## Activity
Lines from the line with "- imposta un promemoria per l'attività [chiamare mia" to the line with "- ricordami di [fare shopping](activity)" in the entries below, and only those, must be output exactly, with both ends included.

Top of Available records

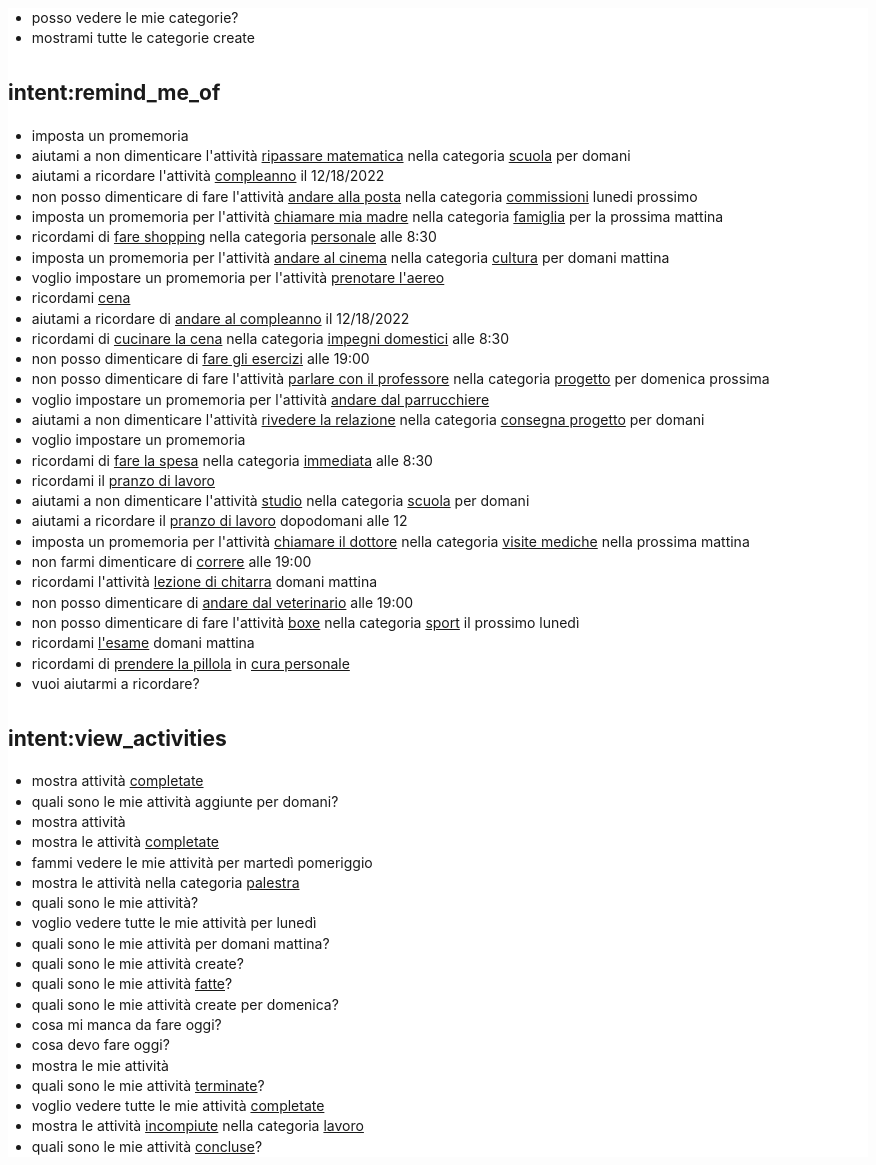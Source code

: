 - posso vedere le mie categorie?
- mostrami tutte le categorie create

## intent:remind_me_of
- imposta un promemoria
- aiutami a non dimenticare l'attività [ripassare matematica](activity) nella categoria [scuola](category) per domani
- aiutami a ricordare l'attività [compleanno](activity) il 12/18/2022
- non posso dimenticare di fare l'attività [andare alla posta](activity) nella categoria [commissioni](category) lunedi prossimo
- imposta un promemoria per l'attività [chiamare mia madre](activity) nella categoria [famiglia](category) per la prossima mattina
- ricordami di [fare shopping](activity) nella categoria [personale](category) alle 8:30
- imposta un promemoria per l'attività [andare al cinema](activity) nella categoria [cultura](category) per domani mattina
- voglio impostare un promemoria per l'attività [prenotare l'aereo](activity)
- ricordami [cena](activity)
- aiutami a ricordare di [andare al compleanno](activity) il 12/18/2022
- ricordami di [cucinare la cena](activity) nella categoria [impegni domestici](category) alle 8:30
- non posso dimenticare di [fare gli esercizi](activity) alle 19:00
- non posso dimenticare di fare l'attività [parlare con il professore](activity) nella categoria [progetto](category) per domenica prossima
- voglio impostare un promemoria per l'attività [andare dal parrucchiere](activity)
- aiutami a non dimenticare l'attività [rivedere la relazione](activity) nella categoria [consegna progetto](category) per domani
- voglio impostare un promemoria
- ricordami di [fare la spesa](activity) nella categoria [immediata](category) alle 8:30
- ricordami il [pranzo di lavoro](activity)
- aiutami a non dimenticare l'attività [studio](activity) nella categoria [scuola](category) per domani
- aiutami a ricordare il [pranzo di lavoro](activity) dopodomani alle 12
- imposta un promemoria per l'attività [chiamare il dottore](activity) nella categoria [visite mediche](category) nella prossima mattina
- non farmi dimenticare di [correre](activity) alle 19:00
- ricordami l'attività [lezione di chitarra](activity) domani mattina
- non posso dimenticare di [andare dal veterinario](activity) alle 19:00
- non posso dimenticare di fare l'attività [boxe](activity) nella categoria [sport](category) il prossimo lunedì
- ricordami [l'esame](activity) domani mattina
- ricordami di [prendere la pillola](activity) in [cura personale](category)
- vuoi aiutarmi a ricordare?

## intent:view_activities
- mostra attività [completate](activity_status)
- quali sono le mie attività aggiunte per domani?
- mostra attività
- mostra le attività [completate](activity_status)
- fammi vedere le mie attività per martedì pomeriggio
- mostra le attività nella categoria [palestra](category)
- quali sono le mie attività?
- voglio vedere tutte le mie attività per lunedì
- quali sono le mie attività per domani mattina?
- quali sono le mie attività create?
- quali sono le mie attività [fatte](activity_status)?
- quali sono le mie attività create per domenica?
- cosa mi manca da fare oggi?
- cosa devo fare oggi?
- mostra le mie attività
- quali sono le mie attività [terminate](activity_status)?
- voglio vedere tutte le mie attività [completate](activity_status)
- mostra le attività [incompiute](activity_status) nella categoria [lavoro](category)
- quali sono le mie attività [concluse](activity_status)?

Bottom of Available records

## Answer to the problem
- imposta un promemoria per l'attività [chiamare mia madre](activity) nella categoria [famiglia](category) per la prossima mattina
- ricordami di [fare shopping](activity) nella categoria [personale](category) alle 8:30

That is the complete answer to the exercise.